Actually, three reasons make it difficult for this kind of photography to be a fulltime occupation. First, you have to arm yourself with top of the line equipment, as you cannot afford to miss that one spectacular moment which may last for just a few seconds. Hence, the equipment needs to be functional in low light, shaky conditions, rugged terrain and rough weather.
Secondly, you have to travel to various areas for work that consumes time and resources, and not necessarily give you the desired result. Thirdly, availability of wildlife images for publication and printing is a problem. Often images are circulated free of cost by amateur photographers for whom it is more about earning fame rather than about monetary returns.
Recent trends show that IT people who earn good salaries from their jobs invest in hobbies like wildlife photography. These people are technically sound and possess the best equipment. The need to get away from their mundane desk jobs makes them travel to forest areas where they can pursue their hobby easily.
When I asked the same question to possibly the only fulltime wildlife photographer of the country, Dhritiman Mukherjee, he told me that he spends 300 days to pursue his career on the field. Mukherjee also accepted that he invests more than he earns in travelling and equipment. He sells his pictures to various national and international travel and wildlife magazines, calendars and stock photography among other sources.

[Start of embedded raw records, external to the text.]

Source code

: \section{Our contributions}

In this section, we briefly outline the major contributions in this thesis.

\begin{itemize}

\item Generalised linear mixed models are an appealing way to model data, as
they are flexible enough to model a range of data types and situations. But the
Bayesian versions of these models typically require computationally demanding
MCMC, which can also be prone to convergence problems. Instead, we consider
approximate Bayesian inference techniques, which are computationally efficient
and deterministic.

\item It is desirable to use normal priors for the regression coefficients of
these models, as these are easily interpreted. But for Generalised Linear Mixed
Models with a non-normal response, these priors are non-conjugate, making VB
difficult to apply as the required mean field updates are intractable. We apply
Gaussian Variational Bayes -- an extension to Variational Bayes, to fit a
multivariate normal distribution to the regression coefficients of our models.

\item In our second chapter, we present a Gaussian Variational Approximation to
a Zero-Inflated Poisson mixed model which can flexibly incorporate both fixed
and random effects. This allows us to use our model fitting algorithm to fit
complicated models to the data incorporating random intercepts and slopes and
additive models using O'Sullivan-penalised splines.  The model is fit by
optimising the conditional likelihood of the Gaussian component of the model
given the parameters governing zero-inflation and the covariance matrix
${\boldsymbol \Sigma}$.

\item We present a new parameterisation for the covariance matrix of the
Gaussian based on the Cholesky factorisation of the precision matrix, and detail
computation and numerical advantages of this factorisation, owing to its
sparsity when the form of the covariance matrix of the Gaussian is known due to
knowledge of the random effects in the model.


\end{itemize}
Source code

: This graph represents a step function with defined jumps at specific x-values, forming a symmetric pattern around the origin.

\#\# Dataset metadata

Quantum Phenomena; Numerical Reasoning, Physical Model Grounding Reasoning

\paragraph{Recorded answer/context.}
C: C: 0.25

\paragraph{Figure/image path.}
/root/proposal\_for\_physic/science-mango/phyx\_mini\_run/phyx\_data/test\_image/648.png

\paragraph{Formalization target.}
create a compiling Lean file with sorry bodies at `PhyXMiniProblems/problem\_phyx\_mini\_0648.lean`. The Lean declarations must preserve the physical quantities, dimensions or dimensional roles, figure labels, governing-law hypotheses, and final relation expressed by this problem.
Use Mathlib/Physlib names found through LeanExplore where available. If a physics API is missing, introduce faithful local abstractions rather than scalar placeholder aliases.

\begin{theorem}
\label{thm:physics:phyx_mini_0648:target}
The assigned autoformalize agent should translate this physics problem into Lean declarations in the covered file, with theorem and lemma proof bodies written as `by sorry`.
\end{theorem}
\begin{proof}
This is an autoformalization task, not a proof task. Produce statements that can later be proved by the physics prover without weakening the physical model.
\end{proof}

But he says it gives him more happiness and fulfillment when he gives away free photos for conservation initiatives. In Mukherjee’s words, “Staying in wildlife areas, photographing amazing animals and providing images to support conservation initiatives is the actual remuneration”.
So summing up from Mukherjee’s philosophy: if you are thinking of becoming a wildlife photographer, be ready to make your own roads. Instead of thinking what you can achieve from wildlife, think what can be achieved for wildlife!